Les faits sont les suivants : une assistante sociale de confession musulmane, engagée dans le cadre d’un contrat à durée déterminée, portait le voile islamique sur son lieu de travail (à savoir un centre hospitalier). Au terme de son contrat, le directeur des ressources humaines l’informe qu’il ne sera pas renouvelé en raison de son refus de retirer son voile et de plusieurs plaintes de patients. Cette décision est prise au regard de l’avis du Conseil d’Etat du 3 mai 2000 (voir supra). Dès lors, le port du voile marquant son appartenance religieuse est contraire à l’obligation de neutralité du service public.
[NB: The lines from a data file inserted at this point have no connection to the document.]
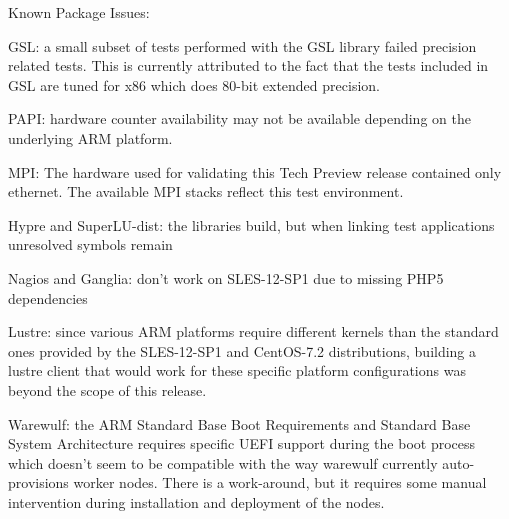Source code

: \noindent Known Package Issues: 
\begin{itemize*}

\item GSL: a small subset of tests performed with the GSL library failed precision
related tests. This is currently attributed to the fact that the tests included
in GSL are tuned for x86 which does 80-bit extended precision.
\item PAPI: hardware counter availability may not be available depending on the
underlying ARM platform.
\item MPI: The hardware used for validating this Tech Preview release contained
only ethernet. The available MPI stacks reflect this test environment.
\item Hypre and SuperLU-dist: the libraries build, but when linking test
applications unresolved symbols remain
\item Nagios and Ganglia: don't work on SLES-12-SP1 due to missing PHP5
dependencies
\item Lustre: since various ARM platforms require different kernels than the
standard ones provided by the SLES-12-SP1 and CentOS-7.2 distributions, 
building a lustre client that would work for these specific platform 
configurations was beyond the scope of this release.
\item Warewulf: the ARM Standard Base Boot Requirements and Standard Base System
Architecture requires specific UEFI support during the boot process which
doesn't seem to be compatible with the way warewulf currently auto-provisions
worker nodes. There is a work-around, but it requires some manual intervention
during installation and deployment of the nodes.
\end{itemize*}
Dans cet arrêt la CEDH affirme que l’ingérence dans le droit à manifester librement sa religion est justifiée par le but légitime de protection des droits et libertés d’autrui et ne constitue pas une violation de l’article 9 de la convention, relatif à la liberté de penser, de conscience et de religion. En ce sens, « les autorités nationales n’ont pas outrepassé leur marge d’appréciation en constatant l’absence de conciliation possible entre les convictions religieuses de la requérante et l’obligation de ne pas les manifester, et en faisant primer l’exigence de neutralité́ et d’impartialité́ du service public ».
Pour aller plus loin :
La question du fait religieux dans les établissements publics de santé étant une question délicate, plusieurs guides ont été publiés afin de donner une meilleure compréhension de ce qu’implique la laïcité à l’hôpital. A ce titre, nous pouvons faire référence au guide sur la Laïcité et la gestion du fait religieux dans les établissements publics de santé publié le 23 février 2016 par l’Observatoire de la laïcité ou encore au guide élaboré par le Conseil de l’Ordre des médecins de Haute-Garonne qui énonce les points de vue des différentes religions sur des thématiques précises que peuvent rencontrer les équipes de soins.
[1] Article 225-1 du code pénal.
[2] Circulaire DGS/DH/95N° 22 du 6 mai 1995 relative au droit des patients hospitalisés et comportant la charte du patient hospitalisé.
[3] Charte des aumôneries du 5 septembre 2001.
[5] Loi n°2002-303 du 4 mars 2002 relative aux droits des malades et à la qualité du système de santé.
[6] Article L.1111-4 du code de la santé publique.
[7] Article L. 2212-8 du code de la santé publique.
[8] Sans être réprimé spécifiquement par le code pénal, l’excision est un acte qui se rattache à l’article 222-9 du code pénal concernant les violences ayant entrainé une mutilation ou une infirmité permanente.
[9] Ce, Avis, 3 mai 2000, n° 217017, Mlle Marteaux.
[10] CEDH, 26 novembre 2015, n° 64846/11. Ebrahimian contre France.